Characterization of a factor IX variant with a glycine207 to glutamic acid mutation.

Factor IXTaipei9 is a factor IX variant from a hemophilia B patient with reduced levels of circulating protein molecules (cross-reacting material reduced, CRM). This variant contained a glycine (Gly) to glutamic acid (Glu) substitution at the 207th codon of mature factor IX. The functional consequences of the Gly-->Glu mutation in factor IXTaipei9 (IXG207E) were characterized in this study. Plasma-derived IXG207E exhibited a mobility similar to that of normal factor IX on sodium dodecyl sulfate-polyacrylamide gel electrophoresis. Its specific activity was estimated to be 3.5% that of the purified normal factor IX in a one-stage partial thromboplastin time assay (aPTT). Cleavage of factor IXG207E by factor XIa or factor VIIa-tissue factor complex appeared to be normal. When the calcium-dependent conformational change was examined by monitoring quenching of intrinsic fluorescence, both normal factor IX and IXG207E exhibited equivalent intrinsic fluorescence quenching. Activated factor IXG207E (IXaG207E) also binds antithrombin III equally as well as normal factor IXa. However, aberrant binding of the active site probe p-aminobenzamidine was observed for factor XIa-activated factor IXG207E, indicating that the active site pocket of the heavy chain of factor IXaG207E was abnormal. Moreover, the rate of activation of factor X by factor IXaG207E, as measured in a purified system using chromogenic substrates, was estimated to be 1/40 of that of normal factor IXa.
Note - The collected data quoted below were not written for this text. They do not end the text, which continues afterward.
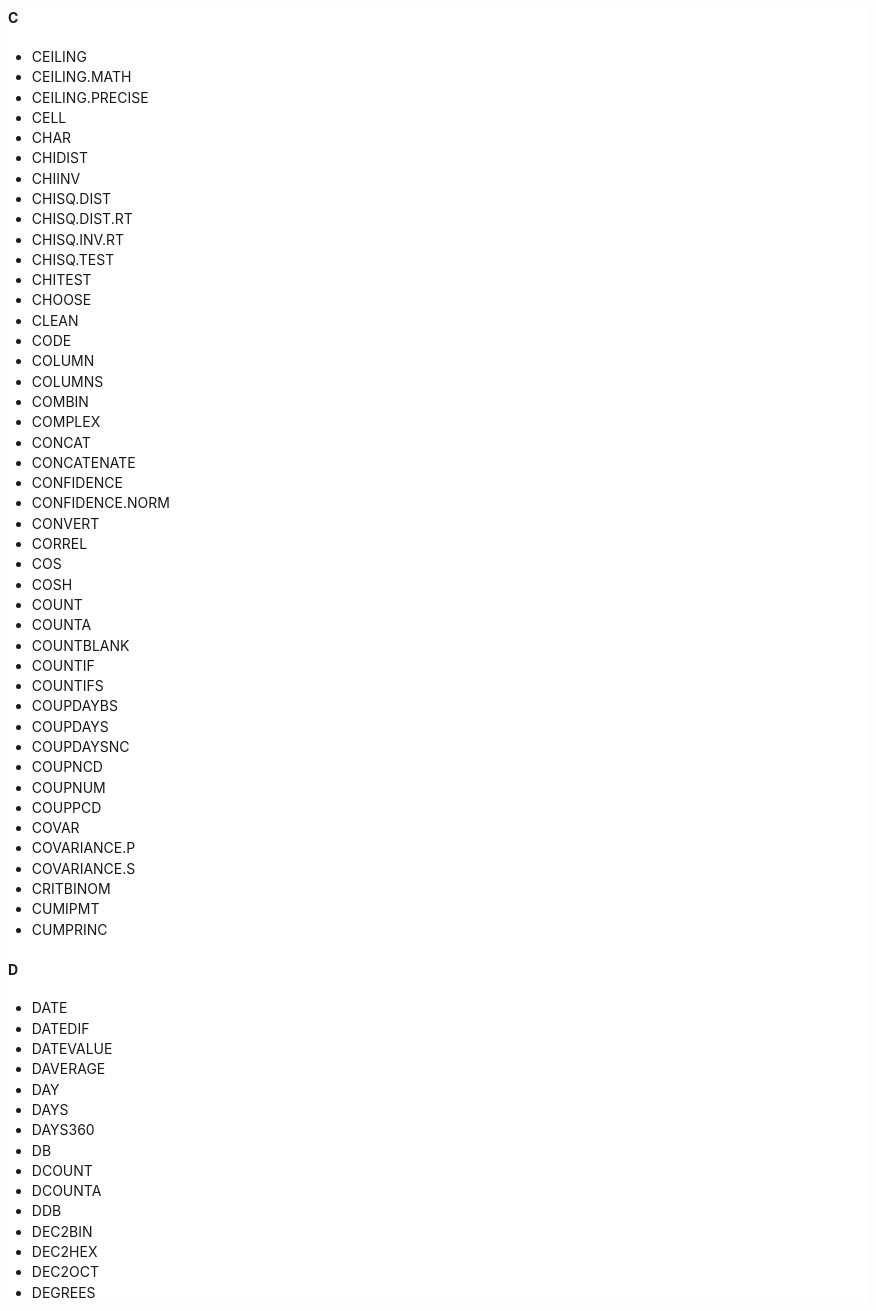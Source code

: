 #### C

*   CEILING
*   CEILING.MATH
*   CEILING.PRECISE
*   CELL
*   CHAR
*   CHIDIST
*   CHIINV
*   CHISQ.DIST
*   CHISQ.DIST.RT
*   CHISQ.INV.RT
*   CHISQ.TEST
*   CHITEST
*   CHOOSE
*   CLEAN
*   CODE
*   COLUMN
*   COLUMNS
*   COMBIN
*   COMPLEX
*   CONCAT
*   CONCATENATE
*   CONFIDENCE
*   CONFIDENCE.NORM
*   CONVERT
*   CORREL
*   COS
*   COSH
*   COUNT
*   COUNTA
*   COUNTBLANK
*   COUNTIF
*   COUNTIFS
*   COUPDAYBS
*   COUPDAYS
*   COUPDAYSNC
*   COUPNCD
*   COUPNUM
*   COUPPCD
*   COVAR
*   COVARIANCE.P
*   COVARIANCE.S
*   CRITBINOM
*   CUMIPMT
*   CUMPRINC

#### D

*   DATE
*   DATEDIF
*   DATEVALUE
*   DAVERAGE
*   DAY
*   DAYS
*   DAYS360
*   DB
*   DCOUNT
*   DCOUNTA
*   DDB
*   DEC2BIN
*   DEC2HEX
*   DEC2OCT
*   DEGREES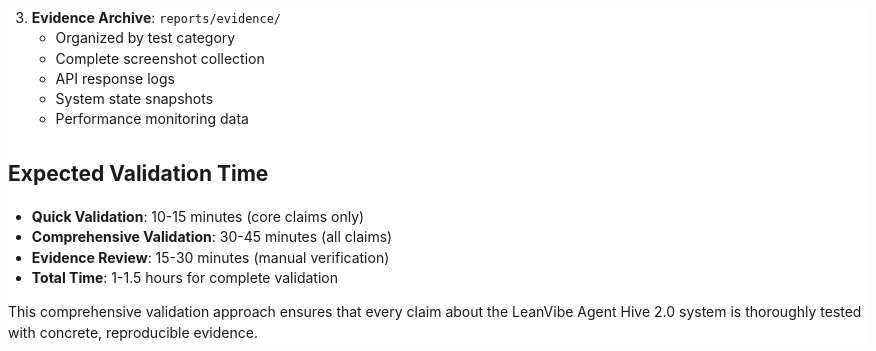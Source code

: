 3. **Evidence Archive**: `reports/evidence/`
   - Organized by test category
   - Complete screenshot collection
   - API response logs
   - System state snapshots
   - Performance monitoring data

## Expected Validation Time

- **Quick Validation**: 10-15 minutes (core claims only)
- **Comprehensive Validation**: 30-45 minutes (all claims)
- **Evidence Review**: 15-30 minutes (manual verification)
- **Total Time**: 1-1.5 hours for complete validation

This comprehensive validation approach ensures that every claim about the LeanVibe Agent Hive 2.0 system is thoroughly tested with concrete, reproducible evidence.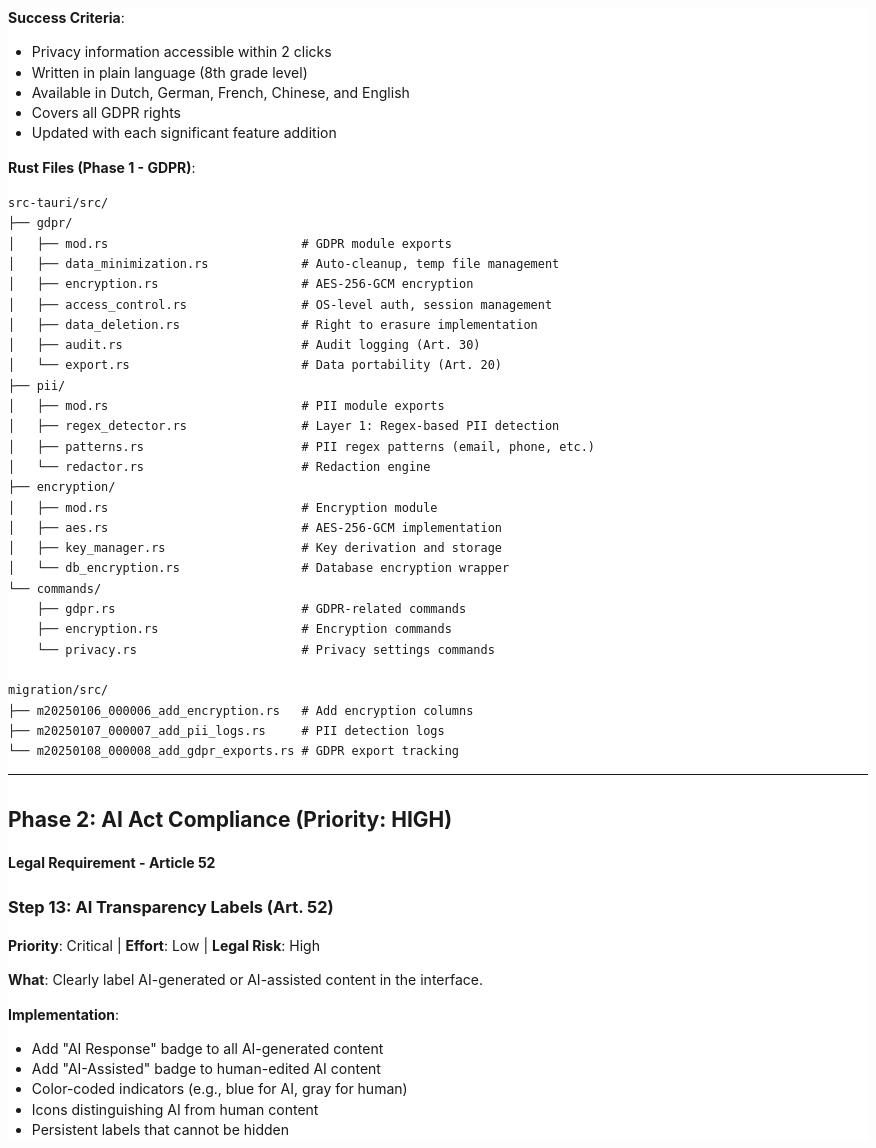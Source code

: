 **Success Criteria**:
- Privacy information accessible within 2 clicks
- Written in plain language (8th grade level)
- Available in Dutch, German, French, Chinese, and English
- Covers all GDPR rights
- Updated with each significant feature addition

**Rust Files (Phase 1 - GDPR)**:
```
src-tauri/src/
├── gdpr/
│   ├── mod.rs                           # GDPR module exports
│   ├── data_minimization.rs             # Auto-cleanup, temp file management
│   ├── encryption.rs                    # AES-256-GCM encryption
│   ├── access_control.rs                # OS-level auth, session management
│   ├── data_deletion.rs                 # Right to erasure implementation
│   ├── audit.rs                         # Audit logging (Art. 30)
│   └── export.rs                        # Data portability (Art. 20)
├── pii/
│   ├── mod.rs                           # PII module exports
│   ├── regex_detector.rs                # Layer 1: Regex-based PII detection
│   ├── patterns.rs                      # PII regex patterns (email, phone, etc.)
│   └── redactor.rs                      # Redaction engine
├── encryption/
│   ├── mod.rs                           # Encryption module
│   ├── aes.rs                           # AES-256-GCM implementation
│   ├── key_manager.rs                   # Key derivation and storage
│   └── db_encryption.rs                 # Database encryption wrapper
└── commands/
    ├── gdpr.rs                          # GDPR-related commands
    ├── encryption.rs                    # Encryption commands
    └── privacy.rs                       # Privacy settings commands

migration/src/
├── m20250106_000006_add_encryption.rs   # Add encryption columns
├── m20250107_000007_add_pii_logs.rs     # PII detection logs
└── m20250108_000008_add_gdpr_exports.rs # GDPR export tracking
```

---

## Phase 2: AI Act Compliance (Priority: HIGH)
**Legal Requirement - Article 52**

### Step 13: AI Transparency Labels (Art. 52)
**Priority**: Critical | **Effort**: Low | **Legal Risk**: High

**What**: Clearly label AI-generated or AI-assisted content in the interface.

**Implementation**:
- Add "AI Response" badge to all AI-generated content
- Add "AI-Assisted" badge to human-edited AI content
- Color-coded indicators (e.g., blue for AI, gray for human)
- Icons distinguishing AI from human content
- Persistent labels that cannot be hidden
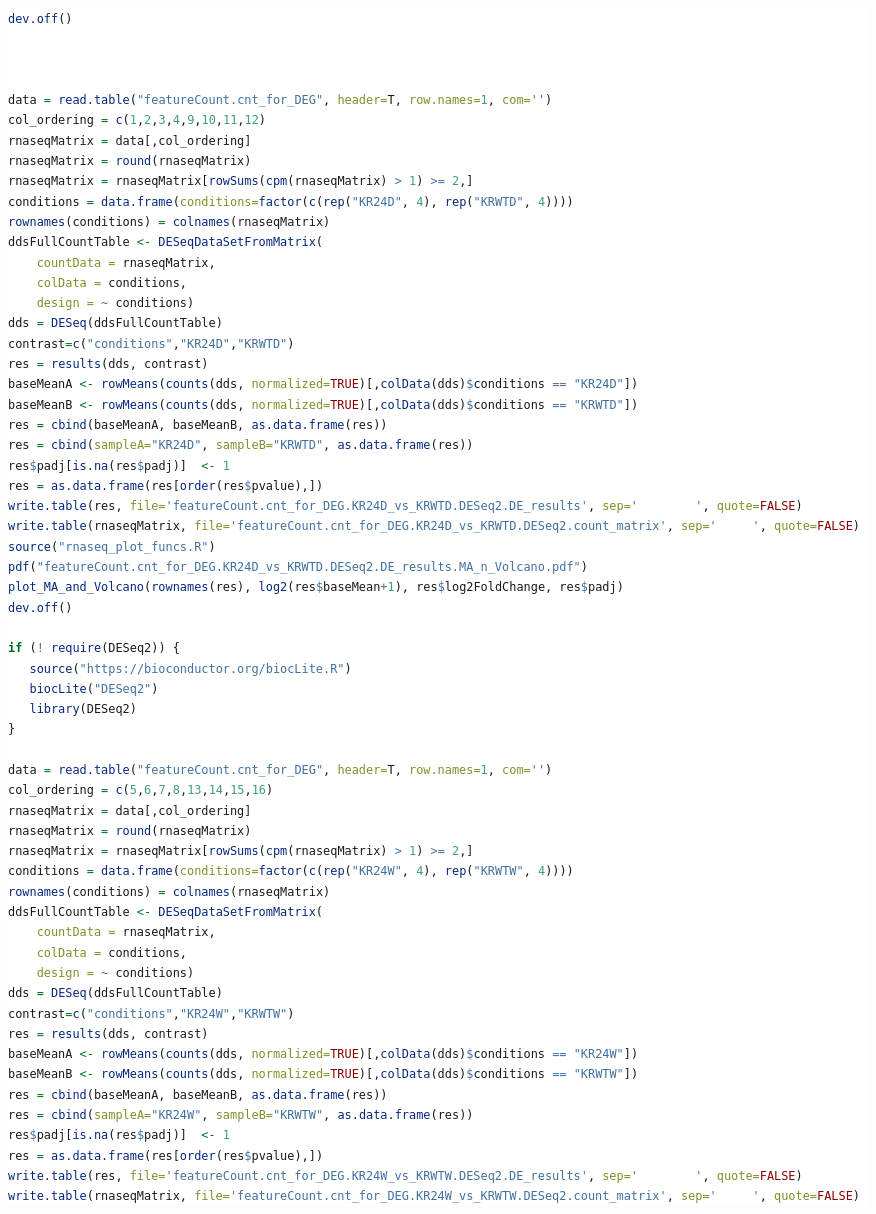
 ```R
dev.off()



data = read.table("featureCount.cnt_for_DEG", header=T, row.names=1, com='')
col_ordering = c(1,2,3,4,9,10,11,12)
rnaseqMatrix = data[,col_ordering]
rnaseqMatrix = round(rnaseqMatrix)
rnaseqMatrix = rnaseqMatrix[rowSums(cpm(rnaseqMatrix) > 1) >= 2,]
conditions = data.frame(conditions=factor(c(rep("KR24D", 4), rep("KRWTD", 4))))
rownames(conditions) = colnames(rnaseqMatrix)
ddsFullCountTable <- DESeqDataSetFromMatrix(
    countData = rnaseqMatrix,
    colData = conditions,
    design = ~ conditions)
dds = DESeq(ddsFullCountTable)
contrast=c("conditions","KR24D","KRWTD")
res = results(dds, contrast)
baseMeanA <- rowMeans(counts(dds, normalized=TRUE)[,colData(dds)$conditions == "KR24D"])
baseMeanB <- rowMeans(counts(dds, normalized=TRUE)[,colData(dds)$conditions == "KRWTD"])
res = cbind(baseMeanA, baseMeanB, as.data.frame(res))
res = cbind(sampleA="KR24D", sampleB="KRWTD", as.data.frame(res))
res$padj[is.na(res$padj)]  <- 1
res = as.data.frame(res[order(res$pvalue),])
write.table(res, file='featureCount.cnt_for_DEG.KR24D_vs_KRWTD.DESeq2.DE_results', sep='        ', quote=FALSE)
write.table(rnaseqMatrix, file='featureCount.cnt_for_DEG.KR24D_vs_KRWTD.DESeq2.count_matrix', sep='     ', quote=FALSE)
source("rnaseq_plot_funcs.R")
pdf("featureCount.cnt_for_DEG.KR24D_vs_KRWTD.DESeq2.DE_results.MA_n_Volcano.pdf")
plot_MA_and_Volcano(rownames(res), log2(res$baseMean+1), res$log2FoldChange, res$padj)
dev.off()

if (! require(DESeq2)) {
   source("https://bioconductor.org/biocLite.R")
   biocLite("DESeq2")
   library(DESeq2)
}

data = read.table("featureCount.cnt_for_DEG", header=T, row.names=1, com='')
col_ordering = c(5,6,7,8,13,14,15,16)
rnaseqMatrix = data[,col_ordering]
rnaseqMatrix = round(rnaseqMatrix)
rnaseqMatrix = rnaseqMatrix[rowSums(cpm(rnaseqMatrix) > 1) >= 2,]
conditions = data.frame(conditions=factor(c(rep("KR24W", 4), rep("KRWTW", 4))))
rownames(conditions) = colnames(rnaseqMatrix)
ddsFullCountTable <- DESeqDataSetFromMatrix(
    countData = rnaseqMatrix,
    colData = conditions,
    design = ~ conditions)
dds = DESeq(ddsFullCountTable)
contrast=c("conditions","KR24W","KRWTW")
res = results(dds, contrast)
baseMeanA <- rowMeans(counts(dds, normalized=TRUE)[,colData(dds)$conditions == "KR24W"])
baseMeanB <- rowMeans(counts(dds, normalized=TRUE)[,colData(dds)$conditions == "KRWTW"])
res = cbind(baseMeanA, baseMeanB, as.data.frame(res))
res = cbind(sampleA="KR24W", sampleB="KRWTW", as.data.frame(res))
res$padj[is.na(res$padj)]  <- 1
res = as.data.frame(res[order(res$pvalue),])
write.table(res, file='featureCount.cnt_for_DEG.KR24W_vs_KRWTW.DESeq2.DE_results', sep='        ', quote=FALSE)
write.table(rnaseqMatrix, file='featureCount.cnt_for_DEG.KR24W_vs_KRWTW.DESeq2.count_matrix', sep='     ', quote=FALSE)
```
A computer-modeled heavy-chain structure of factor IXa predicts a hydrophobic environment surrounding Gly-207 and this Gly forms a hydrogen bound to the active site serine-365. The molecular mechanism of the Gly-->Glu mutation in factor IXTaipei9 might result in the alteration of the microenvironment of the active site pocket which renders the active site serine-365 inaccessible to its substrate.